IV. Балладная модель предполагает двойную оптику восприятия события, которое, как правило, балансирует на границе реального и нереального, понимаемого в данном конкретном тексте как мистическое, аллегорическое, провиденциальное и т.п. Ю.В. Шатин в статье «Мотив и жанр: приход живого мертвеца за жертвой (от «Леноры» Бюргера до «Револю-цьонной казачки» Пригова)» [14] указал на связь фольклорного сюжета о мертвом женихе с жанром загадки. Фольклорный источник «Леноры» Бюргера предполагал, что счастливый финал гарантирован лишь в том случае, если невеста отгадает, что перед ней мертвец. Аналогичную структуру диалога-загадки имеют и некоторые другие известные баллады: вспомним диалог ребенка и отца в «Лесном царе» Гете. Иначе говоря, жанровой особенностью баллады является возможность осмыслить событие одновременно в двух перспективах: например, на границе реального и ирреального или, как в «Бесах» Пушкина, условно-поэтического и мифологического [8. С. 124-134].

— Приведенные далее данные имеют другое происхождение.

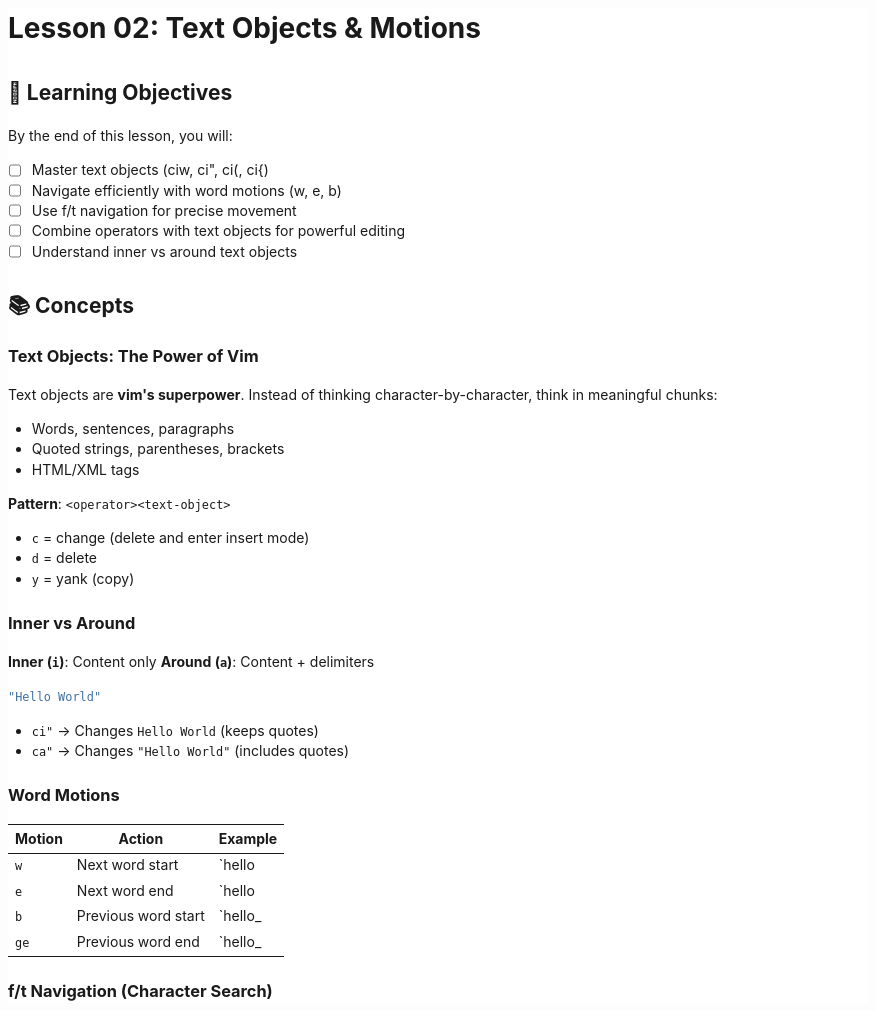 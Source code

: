 # Lesson 02: Text Objects & Motions

## 🎯 Learning Objectives

By the end of this lesson, you will:
- [ ] Master text objects (ciw, ci", ci(, ci{)
- [ ] Navigate efficiently with word motions (w, e, b)
- [ ] Use f/t navigation for precise movement
- [ ] Combine operators with text objects for powerful editing
- [ ] Understand inner vs around text objects

## 📚 Concepts

### Text Objects: The Power of Vim

Text objects are **vim's superpower**. Instead of thinking character-by-character, think in meaningful chunks:
- Words, sentences, paragraphs
- Quoted strings, parentheses, brackets
- HTML/XML tags

**Pattern**: `<operator><text-object>`
- `c` = change (delete and enter insert mode)
- `d` = delete
- `y` = yank (copy)

### Inner vs Around

**Inner (`i`)**: Content only
**Around (`a`)**: Content + delimiters

```javascript
"Hello World"
```

- `ci"` → Changes `Hello World` (keeps quotes)
- `ca"` → Changes `"Hello World"` (includes quotes)

### Word Motions

| Motion | Action | Example |
|--------|--------|---------|
| `w` | Next word start | `hello|_world` → `hello_|world` |
| `e` | Next word end | `hello|_world` → `hell|o_world` |
| `b` | Previous word start | `hello_|world` → `|hello_world` |
| `ge` | Previous word end | `hello_|world` → `hell|o_world` |

### f/t Navigation (Character Search)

V. Специфика персонажной структуры баллады: троичность. Наряду с героями, связанными с потусторонним и посюсторонним мирами, непременным третьим участником диалога является некое олицетворение установленного миропорядка (провидение / рок / судьба / норма / закон), которое может быть как персонифицировано, так и представлено метонимическими заместителями, действующими по воле высших сил, а кроме того, может фиксироваться в ценностно-идеологической позиции повествователя. Балладное событие связано с нарушением божественного или земного закона, иначе говоря, пересечением границы допустимого, поэтому для балладной жанровой модели характерны три диалоговые инстанции: закон - нарушитель закона - испытуемый.

Семантическую структуру баллады можно описать как испытание «неподвижного» героя встречей с «подвижным» героем, в ходе которого проверяется способность первого остаться в пределах закона, нормы или веры. Потому ключевыми мотивом баллады становится двойничество, в ряде случаев (на уровне конкретных социально-исторических кодов текста) данное как переодевание или самозванчество (например, переодетый паладином слуга в «Мщении» или переодетый сын графа в «Роланде оруженосце»).

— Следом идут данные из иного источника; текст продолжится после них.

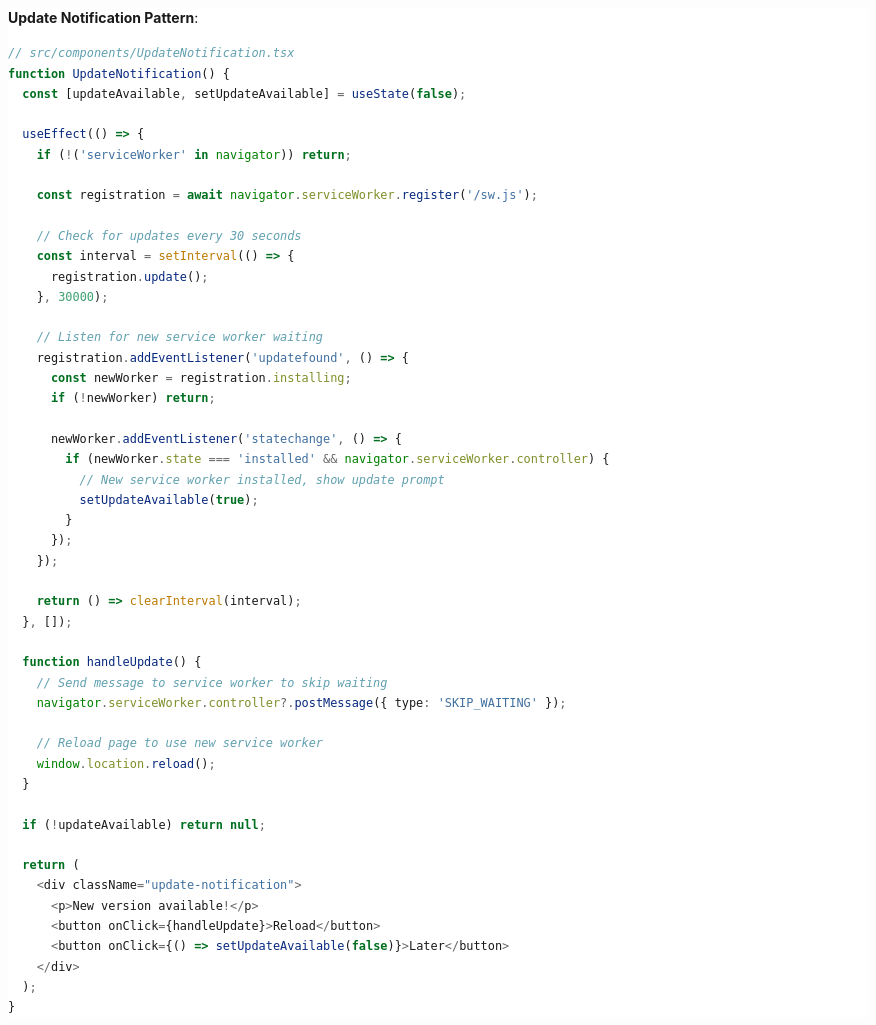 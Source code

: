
 ```javascript
```

**Update Notification Pattern**:

```typescript
// src/components/UpdateNotification.tsx
function UpdateNotification() {
  const [updateAvailable, setUpdateAvailable] = useState(false);

  useEffect(() => {
    if (!('serviceWorker' in navigator)) return;

    const registration = await navigator.serviceWorker.register('/sw.js');

    // Check for updates every 30 seconds
    const interval = setInterval(() => {
      registration.update();
    }, 30000);

    // Listen for new service worker waiting
    registration.addEventListener('updatefound', () => {
      const newWorker = registration.installing;
      if (!newWorker) return;

      newWorker.addEventListener('statechange', () => {
        if (newWorker.state === 'installed' && navigator.serviceWorker.controller) {
          // New service worker installed, show update prompt
          setUpdateAvailable(true);
        }
      });
    });

    return () => clearInterval(interval);
  }, []);

  function handleUpdate() {
    // Send message to service worker to skip waiting
    navigator.serviceWorker.controller?.postMessage({ type: 'SKIP_WAITING' });

    // Reload page to use new service worker
    window.location.reload();
  }

  if (!updateAvailable) return null;

  return (
    <div className="update-notification">
      <p>New version available!</p>
      <button onClick={handleUpdate}>Reload</button>
      <button onClick={() => setUpdateAvailable(false)}>Later</button>
    </div>
  );
}
```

В балладах, где герой стремится занять не своё место и / или претендует на то, что не может принадлежать ему по праву, разрабатывается своего рода механика обмана. Обман в балладе дан преимущественно как «акция умолчания о важных для данного случая фактах», а его результатом является, прежде всего, воздействие на объект обмана в широком диапазоне «от самых негативных до самых положительных» последствий [21. С. 13]. Отсюда кажущаяся двойственность балладных сюжетов, в которых обманщик может наделяться как демоническими чертами (мертвый жених, Адельстан, Лесной царь, Леший, Водяной), так и презентоваться повествователем с явной симпатией (Альсим, Арминий, Роланд, пастырь-певец из «Графа Гапсбургского»). Другим воплощением этого же слагаемого художественной грамматики баллады становится двоение персонажа как метонимический перенос на некий, представляющий его предмет, «реликвию» (перчатка, кубок перстень, синий пакет и т.д.).

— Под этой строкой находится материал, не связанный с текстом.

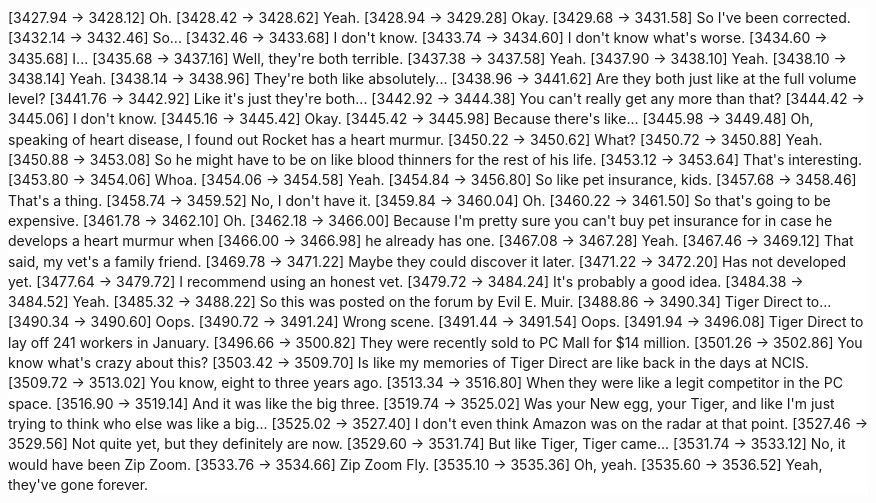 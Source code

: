 [3427.94 → 3428.12] Oh.
[3428.42 → 3428.62] Yeah.
[3428.94 → 3429.28] Okay.
[3429.68 → 3431.58] So I've been corrected.
[3432.14 → 3432.46] So...
[3432.46 → 3433.68] I don't know.
[3433.74 → 3434.60] I don't know what's worse.
[3434.60 → 3435.68] I...
[3435.68 → 3437.16] Well, they're both terrible.
[3437.38 → 3437.58] Yeah.
[3437.90 → 3438.10] Yeah.
[3438.10 → 3438.14] Yeah.
[3438.14 → 3438.96] They're both like absolutely...
[3438.96 → 3441.62] Are they both just like at the full volume level?
[3441.76 → 3442.92] Like it's just they're both...
[3442.92 → 3444.38] You can't really get any more than that?
[3444.42 → 3445.06] I don't know.
[3445.16 → 3445.42] Okay.
[3445.42 → 3445.98] Because there's like...
[3445.98 → 3449.48] Oh, speaking of heart disease, I found out Rocket has a heart murmur.
[3450.22 → 3450.62] What?
[3450.72 → 3450.88] Yeah.
[3450.88 → 3453.08] So he might have to be on like blood thinners for the rest of his life.
[3453.12 → 3453.64] That's interesting.
[3453.80 → 3454.06] Whoa.
[3454.06 → 3454.58] Yeah.
[3454.84 → 3456.80] So like pet insurance, kids.
[3457.68 → 3458.46] That's a thing.
[3458.74 → 3459.52] No, I don't have it.
[3459.84 → 3460.04] Oh.
[3460.22 → 3461.50] So that's going to be expensive.
[3461.78 → 3462.10] Oh.
[3462.18 → 3466.00] Because I'm pretty sure you can't buy pet insurance for in case he develops a heart murmur when
[3466.00 → 3466.98] he already has one.
[3467.08 → 3467.28] Yeah.
[3467.46 → 3469.12] That said, my vet's a family friend.
[3469.78 → 3471.22] Maybe they could discover it later.
[3471.22 → 3472.20] Has not developed yet.
[3477.64 → 3479.72] I recommend using an honest vet.
[3479.72 → 3484.24] It's probably a good idea.
[3484.38 → 3484.52] Yeah.
[3485.32 → 3488.22] So this was posted on the forum by Evil E. Muir.
[3488.86 → 3490.34] Tiger Direct to...
[3490.34 → 3490.60] Oops.
[3490.72 → 3491.24] Wrong scene.
[3491.44 → 3491.54] Oops.
[3491.94 → 3496.08] Tiger Direct to lay off 241 workers in January.
[3496.66 → 3500.82] They were recently sold to PC Mall for $14 million.
[3501.26 → 3502.86] You know what's crazy about this?
[3503.42 → 3509.70] Is like my memories of Tiger Direct are like back in the days at NCIS.
[3509.72 → 3513.02] You know, eight to three years ago.
[3513.34 → 3516.80] When they were like a legit competitor in the PC space.
[3516.90 → 3519.14] And it was like the big three.
[3519.74 → 3525.02] Was your New egg, your Tiger, and like I'm just trying to think who else was like a big...
[3525.02 → 3527.40] I don't even think Amazon was on the radar at that point.
[3527.46 → 3529.56] Not quite yet, but they definitely are now.
[3529.60 → 3531.74] But like Tiger, Tiger came...
[3531.74 → 3533.12] No, it would have been Zip Zoom.
[3533.76 → 3534.66] Zip Zoom Fly.
[3535.10 → 3535.36] Oh, yeah.
[3535.60 → 3536.52] Yeah, they've gone forever.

VI. Линии развития: Жуковский и Катенин. В вопросе о типологии жанра традиционно выделялось две версии баллады: высокая - условно-романтическая баллада Жуковского и низкая - простонародная Катенина. С.Н. Бройтман указал, что в двух авторских версиях баллады «делали акцент на разных сторонах ее родового синкретизма - лирической (Жуковский) и эпической (Катенин)» [8. С. 129]. По сути, в лиризованной балладе «Бесы» Пушкин предложил синтез этих двух направлений, моделью которого стал диалог лирического героя (лирическое начало) и ямщика (эпическое, народное начало). Как показал исследователь, мифологическая картина мира ямщика проникает в кругозор лирического героя и обогащает его [Там же. С. 132]. Таким образом, характерная для жанровой модели баллады возможность осмыслить событие на границе реального и ирреального впервые оказывается в пределах одного сознания. Что же касается

структурных особенностей баллад Жуковского и Катенина, то обе версии жанра содержат в себе названные выше признаки.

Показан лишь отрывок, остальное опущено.